Train double-jointed arms to reach target locations using Proximal Policy Optimization (PPO) in Pytorch
- Set-up: Double-jointed arm which can move to target locations.
- Goal: The agents must move it's hand to the goal location, and keep it there.
- Agents: The environment contains 10 agent linked to a single Brain.
- Agent Reward Function (independent):
- +0.1 Each step agent's hand is in goal location.
- Brains: One Brain with the following observation/action space.
- Vector Observation space: 26 variables corresponding to position, rotation, velocity, and angular velocities of the two arm Rigidbodies.
- Vector Action space: (Continuous) Size of 4, corresponding to torque applicable to two joints.
- Visual Observations: None.
- Reset Parameters: Two, corresponding to goal size, and goal movement speed.

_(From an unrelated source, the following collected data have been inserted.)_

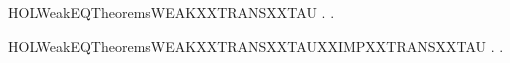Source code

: \newcommand{\HOLWeakEQTheoremsWEAKXXTRANSXXSTABLE}{\UseVerbatim{HOLWeakEQTheoremsWEAKXXTRANSXXSTABLE}}
\begin{SaveVerbatim}{HOLWeakEQTheoremsWEAKXXTRANSXXTAU}
\HOLTokenTurnstile{} \HOLSymConst{\HOLTokenForall{}} .  \HOLTokenWeakTransBegin\HOLConst{\ensuremath{\tau}}\HOLTokenWeakTransEnd {} \HOLSymConst{\HOLTokenEquiv{}} \HOLSymConst{\HOLTokenExists{}}.  \HOLTokenTransBegin\HOLConst{\ensuremath{\tau}}\HOLTokenTransEnd {} \HOLSymConst{\HOLTokenConj{}}   
\end{SaveVerbatim}
\newcommand{\HOLWeakEQTheoremsWEAKXXTRANSXXTAU}{\UseVerbatim{HOLWeakEQTheoremsWEAKXXTRANSXXTAU}}
\begin{SaveVerbatim}{HOLWeakEQTheoremsWEAKXXTRANSXXTAUXXIMPXXTRANSXXTAU}
\HOLTokenTurnstile{} \HOLSymConst{\HOLTokenForall{}} .  \HOLTokenWeakTransBegin\HOLConst{\ensuremath{\tau}}\HOLTokenWeakTransEnd {} \HOLSymConst{\HOLTokenImp{}} \HOLSymConst{\HOLTokenExists{}}.  \HOLTokenTransBegin\HOLConst{\ensuremath{\tau}}\HOLTokenTransEnd {} \HOLSymConst{\HOLTokenConj{}}   
\end{SaveVerbatim}
\newcommand{\HOLWeakEQTheoremsWEAKXXTRANSXXTAUXXIMPXXTRANSXXTAU}{\UseVerbatim{HOLWeakEQTheoremsWEAKXXTRANSXXTAUXXIMPXXTRANSXXTAU}}
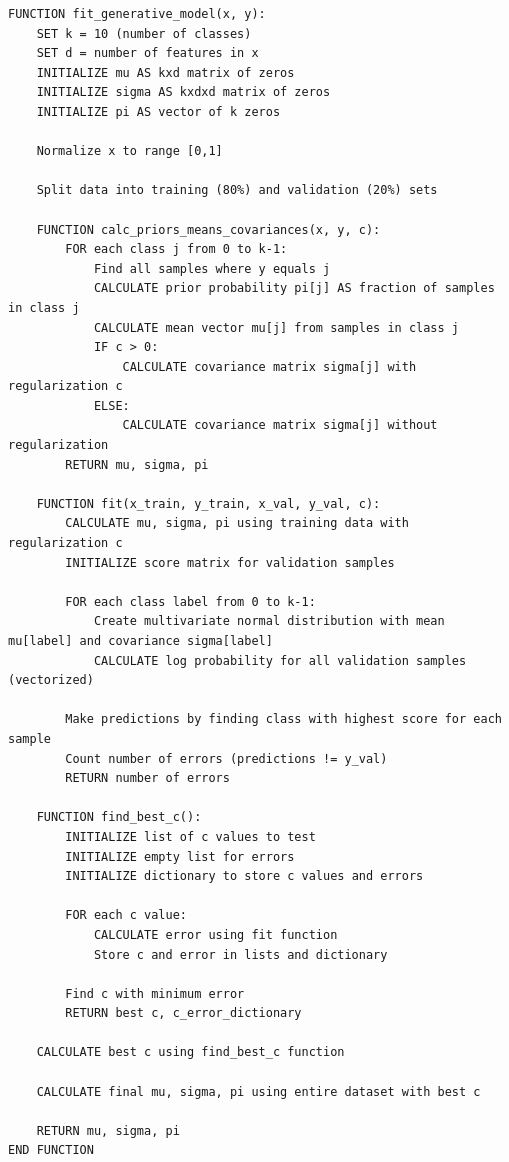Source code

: \documentclass{article}
\begin{document}
\begin{lstlisting}[style=pseudocodestyle]
FUNCTION fit_generative_model(x, y):
    SET k = 10 (number of classes)
    SET d = number of features in x
    INITIALIZE mu AS kxd matrix of zeros
    INITIALIZE sigma AS kxdxd matrix of zeros
    INITIALIZE pi AS vector of k zeros

    Normalize x to range [0,1]

    Split data into training (80%) and validation (20%) sets

    FUNCTION calc_priors_means_covariances(x, y, c):
        FOR each class j from 0 to k-1:
            Find all samples where y equals j
            CALCULATE prior probability pi[j] AS fraction of samples in class j
            CALCULATE mean vector mu[j] from samples in class j
            IF c > 0:
                CALCULATE covariance matrix sigma[j] with regularization c
            ELSE:
                CALCULATE covariance matrix sigma[j] without regularization
        RETURN mu, sigma, pi

    FUNCTION fit(x_train, y_train, x_val, y_val, c):
        CALCULATE mu, sigma, pi using training data with regularization c
        INITIALIZE score matrix for validation samples

        FOR each class label from 0 to k-1:
            Create multivariate normal distribution with mean mu[label] and covariance sigma[label]
            CALCULATE log probability for all validation samples (vectorized)

        Make predictions by finding class with highest score for each sample
        Count number of errors (predictions != y_val)
        RETURN number of errors

    FUNCTION find_best_c():
        INITIALIZE list of c values to test
        INITIALIZE empty list for errors
        INITIALIZE dictionary to store c values and errors

        FOR each c value:
            CALCULATE error using fit function
            Store c and error in lists and dictionary

        Find c with minimum error
        RETURN best c, c_error_dictionary

    CALCULATE best c using find_best_c function

    CALCULATE final mu, sigma, pi using entire dataset with best c

    RETURN mu, sigma, pi
END FUNCTION
\end{lstlisting}
\end{document}
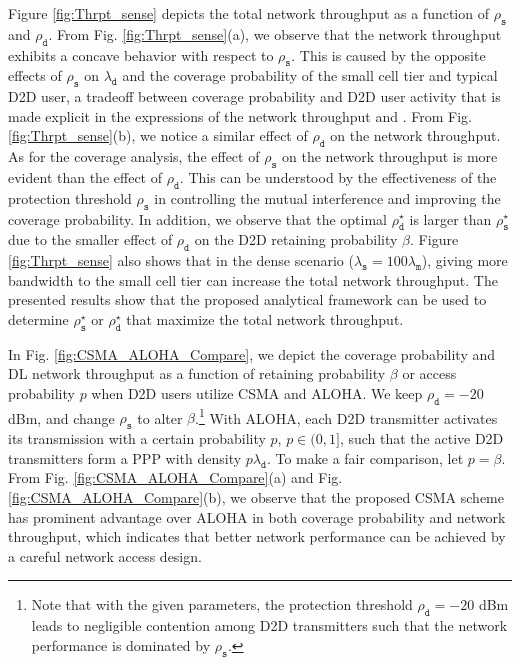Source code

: \documentclass[twocolumn,english]{IEEEtran}
\theoremstyle{plain}
\theoremstyle{definition}
\begin{document}
Figure \ref{fig:Thrpt_sense} depicts the total network throughput
as a function of $\rho_{\mathtt{s}}$ and $\rho_{\mathtt{d}}$. From
Fig. \ref{fig:Thrpt_sense}(a), we observe that the network throughput
exhibits a concave behavior with respect to $\rho_{\mathtt{s}}$.
This is caused by the opposite effects of $\rho_{\mathtt{s}}$ on
$\lambda_{\mathtt{d}}$ and the coverage probability of the small
cell tier and typical D2D user, a tradeoff between coverage probability
and D2D user activity that is made explicit in the expressions of
the network throughput  and .
From Fig. \ref{fig:Thrpt_sense}(b), we notice a similar effect of
$\rho_{\mathtt{d}}$ on the network throughput. As for the coverage
analysis, the effect of $\rho_{\mathtt{s}}$ on the network throughput
is more evident than the effect of $\rho_{\mathtt{d}}$. This can
be understood by the effectiveness of the protection threshold $\rho_{\mathtt{s}}$
in controlling the mutual interference and improving the coverage
probability. In addition, we observe that the optimal $\rho_{\mathtt{d}}^{\star}$
is larger than $\rho_{\mathtt{s}}^{\star}$ due to the smaller effect
of $\rho_{\mathtt{d}}$ on the D2D retaining probability $\beta$.
Figure \ref{fig:Thrpt_sense} also shows that in the dense scenario
($\lambda_{\mathtt{s}}=100\lambda_{\mathtt{m}}$), giving more bandwidth
to the small cell tier can increase the total network throughput.
The presented results show that the proposed analytical framework
can be used to determine $\rho_{\mathtt{s}}^{\star}$ or $\rho_{\mathtt{d}}^{\star}$
that maximize the total network throughput.

In Fig. \ref{fig:CSMA_ALOHA_Compare}, we depict the coverage probability
and DL network throughput as a function of retaining probability $\beta$
or access probability $p$ when D2D users utilize CSMA and ALOHA.
We keep $\rho_{\mathtt{d}}=-20$ dBm, and change $\rho_{\mathtt{s}}$
to alter $\beta$.\footnote{Note that with the given parameters, the protection threshold $\rho_{\mathtt{d}}=-20$
dBm leads to negligible contention among D2D transmitters such that
the network performance is dominated by $\rho_{\mathtt{s}}$.} With ALOHA, each D2D transmitter activates its transmission with
a certain probability $p$, $p\in(0,1]$, such that the active D2D
transmitters form a PPP with density $p\lambda_{\mathtt{d}}$. To
make a fair comparison, let $p=\beta$. From Fig. \ref{fig:CSMA_ALOHA_Compare}(a)
and Fig. \ref{fig:CSMA_ALOHA_Compare}(b), we observe that the proposed
CSMA scheme has prominent advantage over ALOHA in both coverage probability
and network throughput, which indicates that better network performance
can be achieved by a careful network access design.
\end{document}
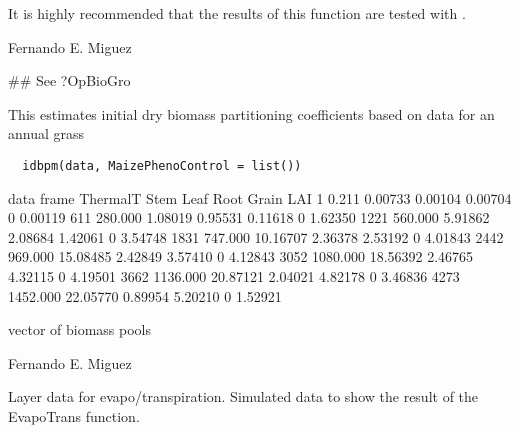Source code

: \documentclass[letterpaper]{book}
\begin{document}
%
\begin{Note}\relax
It is highly recommended that the results of this
function are tested with .
\end{Note}
%
\begin{Author}\relax
Fernando E. Miguez
\end{Author}
%
\begin{SeeAlso}\relax
{}
\end{SeeAlso}
%
\begin{Examples}
\begin{ExampleCode}
## See ?OpBioGro
\end{ExampleCode}
\end{Examples}
%
\begin{Description}\relax
This estimates initial dry biomass partitioning
coefficients based on data for an annual grass
\end{Description}
%
\begin{Usage}
\begin{verbatim}
  idbpm(data, MaizePhenoControl = list())
\end{verbatim}
\end{Usage}
%
\begin{Arguments}
\begin{ldescription}
\item[\code{data}] data frame ThermalT Stem Leaf Root Grain LAI
1 0.211 0.00733 0.00104 0.00704 0 0.00119 611 280.000
1.08019 0.95531 0.11618 0 1.62350 1221 560.000 5.91862
2.08684 1.42061 0 3.54748 1831 747.000 10.16707 2.36378
2.53192 0 4.01843 2442 969.000 15.08485 2.42849 3.57410 0
4.12843 3052 1080.000 18.56392 2.46765 4.32115 0 4.19501
3662 1136.000 20.87121 2.04021 4.82178 0 3.46836 4273
1452.000 22.05770 0.89954 5.20210 0 1.52921

\item[\code{MaizePhenoControl}] 
\end{ldescription}
\end{Arguments}
%
\begin{Value}
vector of biomass pools
\end{Value}
%
\begin{Author}\relax
Fernando E. Miguez
\end{Author}
%
\begin{Description}\relax
Layer data for evapo/transpiration. Simulated data to
show the result of the EvapoTrans function.
\end{Description}
\end{document}
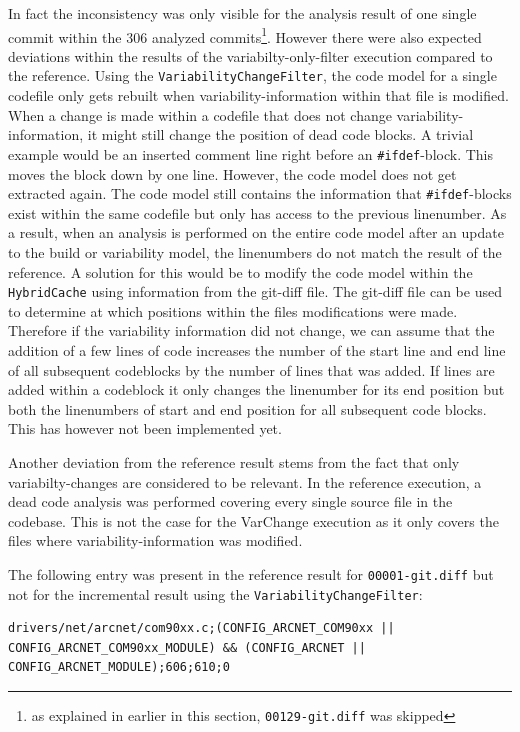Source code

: \documentclass[a4paper]{article}
\begin{document}
In fact the inconsistency was only visible for the analysis result of one single commit within the 306 analyzed commits\footnote{as explained in earlier in this section, \texttt{00129-git.diff} was skipped}. However there were also expected deviations within the results of the variabilty-only-filter execution compared to the reference. Using the \texttt{Variability\-Change\-Filter}, the code model for a single codefile only gets rebuilt when variability-information within that file is modified. When a change is made within a codefile that does not change variability-information, it might still change the position of dead code blocks. A trivial example would be an inserted comment line right before an \texttt{\#ifdef}-block. This moves the block down by one line. However, the code model does not get extracted again. The code model still contains the information that \texttt{\#ifdef}-blocks exist within the same codefile but only has access to the previous linenumber. As a result, when an analysis is performed on the entire code model after an update to the build or variability model, the linenumbers do not match the result of the reference. A solution for this would be to modify the code model within the \texttt{Hybrid\-Cache} using information from the git-diff file. The git-diff file can be used to determine at which positions within the files modifications were made. Therefore if the variability information did not change, we can assume that the addition of a few lines of code increases the number of the start line and end line of all subsequent codeblocks by the number of lines that was added. If lines are added within a codeblock it only changes the linenumber for its end position but both the linenumbers of start and end position for all subsequent code blocks. This has however not been implemented yet.

Another deviation from the reference result stems from the fact that only variabilty-changes are considered to be relevant. In the reference execution, a dead code analysis was performed covering every single source file in the codebase. This is not the case for the VarChange execution as it only covers the files where variability-information was modified.

The following entry was present in the reference result for \texttt{00001-git.diff} but not for the incremental result using the \texttt{VariabilityChangeFilter}:

\begin{lstlisting}
drivers/net/arcnet/com90xx.c;(CONFIG_ARCNET_COM90xx || CONFIG_ARCNET_COM90xx_MODULE) && (CONFIG_ARCNET || CONFIG_ARCNET_MODULE);606;610;0
\end{lstlisting}
\end{document}
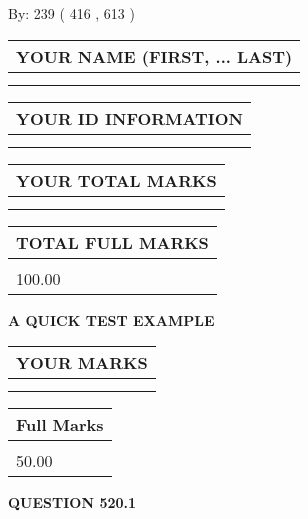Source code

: \documentclass[12pt]{article}
\begin{document}
   
\hspace{1.0in} By: 
 239 ( 416 ,  613 )
   
   
   
   
\newpage 
\setcounter{page}{ 
   520001 } 
   
   
   
   
\noindent\begin{tabular}{|l|}
\hline
YOUR NAME (FIRST, ... LAST)  \\
\hline
 \\ 
 \\ 
\hline
\end{tabular}
\hspace{0.05in} \begin{tabular}{|l|}
\hline
 YOUR   ID   INFORMATION  \\
\hline
 \\ 
 \\ 
\hline
\end{tabular}
   
   
\vspace{0.2in}\noindent\begin{tabular}{|l|}
\hline
YOUR TOTAL MARKS  \\
\hline
 \\ 
 \\ 
\hline
\end{tabular}
\hspace{0.05in} \begin{tabular}{|l|}
\hline
TOTAL FULL MARKS  \\
\hline
 \\ 
100.00 \\
\hline
\end{tabular}
   
   
 \vspace{0.2in}
{\LARGE {\textbf{ A QUICK TEST EXAMPLE}}}
   
   
  
\vspace{0.2in}
  
\noindent\begin{tabular}{|l|}
\hline
 YOUR MARKS  \\
\hline
 \\ 
 \\ 
\hline
\end{tabular}
\hspace{0.05in} \begin{tabular}{|l|}
\hline
 Full Marks  \\
\hline
 \\ 
50.00 \\
\hline
\end{tabular}
{\textbf{\Large{QUESTION
520.1 
}}}
  
\end{document}
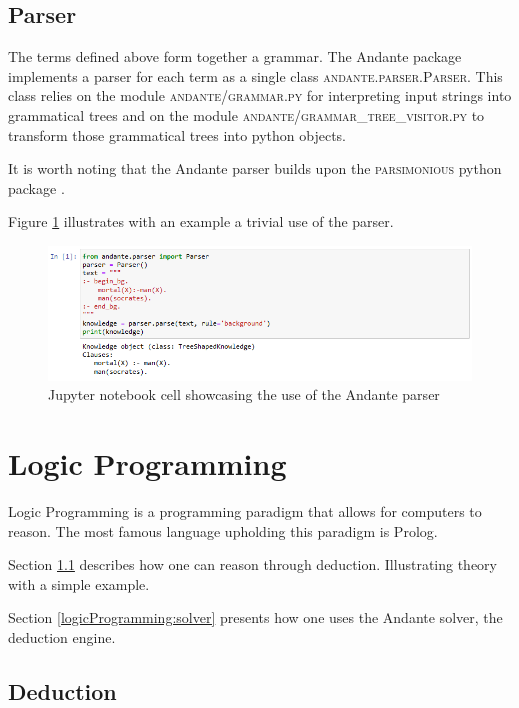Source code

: \documentclass{article}
\begin{document}
\subsection{Parser} \label{terminology:parser}

The terms defined above form together a grammar. The Andante package implements
a parser for each term as a single class \textsc{andante.parser.Parser}. This 
class relies on the module \textsc{andante/grammar.py} for interpreting input strings
into grammatical trees and on the module \textsc{andante/grammar\_tree\_visitor.py} to
transform those grammatical trees into python objects.

It is worth noting that the Andante parser builds upon the 
\textsc{parsimonious} python package \cite{parsimonious}.

Figure \ref{parserexample} illustrates with an example a trivial use of the 
parser.

\begin{figure}[h!]
    \includegraphics[width = \textwidth]{images/Parser example.PNG}
    \caption{Jupyter notebook cell showcasing the use of the Andante parser}
    \label{parserexample}
\end{figure}



\newpage
\section{Logic Programming} \label{logicProgramming}

Logic Programming is a programming paradigm that allows for computers to
reason. The most famous language upholding this paradigm is Prolog. 

Section \ref{logicProgramming:deduction} describes how one can reason through
deduction. Illustrating theory with a simple example.

Section \ref{logicProgramming:solver} presents how one uses the Andante solver,
the deduction engine.

\subsection{Deduction} \label{logicProgramming:deduction}
\end{document}
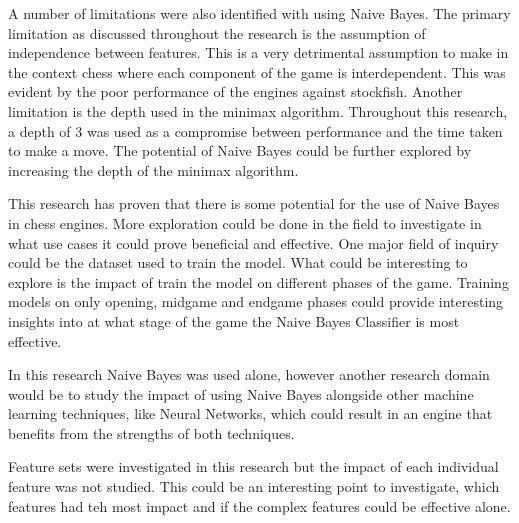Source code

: A number of limitations were also identified with using Naive Bayes. The primary limitation as discussed throughout the research is the assumption of independence between features. This is a very detrimental assumption to make in the context chess where each component of the game is interdependent. This was evident by the poor performance of the engines against stockfish. Another limitation is the depth used in the minimax algorithm. Throughout this research, a depth of 3 was used as a compromise between performance and the time taken to make a move. The potential of Naive Bayes could be further explored by increasing the depth of the minimax algorithm.

This research has proven that there is some potential for the use of Naive Bayes in chess engines. More exploration could be done in the field to investigate in what use cases it could prove beneficial and effective. One major field of inquiry could be the dataset used to train the model. What could be interesting to explore is the impact of train the model on different phases of the game. Training models on only opening, midgame and endgame phases could provide interesting insights into at what stage of the game the Naive Bayes Classifier is most effective. 

In this research Naive Bayes was used alone, however another research domain would be to study the impact of using Naive Bayes alongside other machine learning techniques, like Neural Networks, which could result in an engine that benefits from the strengths of both techniques.

Feature sets were investigated in this research but the impact of each individual feature was not studied. This could be an interesting point to investigate, which features had teh most impact and if the complex features could be effective alone.







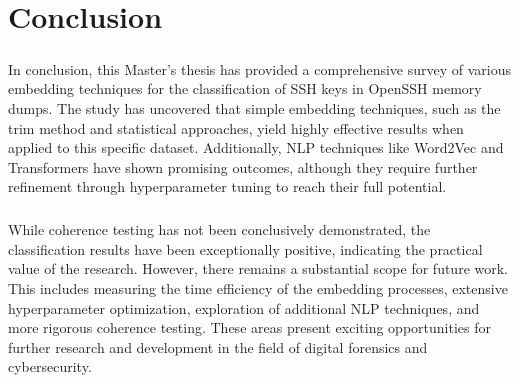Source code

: \chapter{Conclusion}\label{chap:conclusion}

\paragraph{}In conclusion, this Master's thesis has provided a comprehensive survey of various embedding techniques for the classification of SSH keys in OpenSSH memory dumps. The study has uncovered that simple embedding techniques, such as the trim method and statistical approaches, yield highly effective results when applied to this specific dataset. Additionally, NLP techniques like Word2Vec and Transformers have shown promising outcomes, although they require further refinement through hyperparameter tuning to reach their full potential.

\paragraph{}While coherence testing has not been conclusively demonstrated, the classification results have been exceptionally positive, indicating the practical value of the research. However, there remains a substantial scope for future work. This includes measuring the time efficiency of the embedding processes, extensive hyperparameter optimization, exploration of additional NLP techniques, and more rigorous coherence testing. These areas present exciting opportunities for further research and development in the field of digital forensics and cybersecurity.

- Benchmark Mean Reward: 30
The project was built with the following configuration:
- Ubuntu 16.04
- CUDA 10.0
- CUDNN 7.4
- Python 3.6 (currently ml-agents unity package does not work with python=3.7)
- Pytorch 1.0
Though not tested, the project can still be expected to work out of the box for most reasonably deviant configurations.
- Create separate virtual environment for the project using the provided
environment.yml
file
conda env create -f environment.yml
conda activate reacher
- Clone the repository (if you haven't already!)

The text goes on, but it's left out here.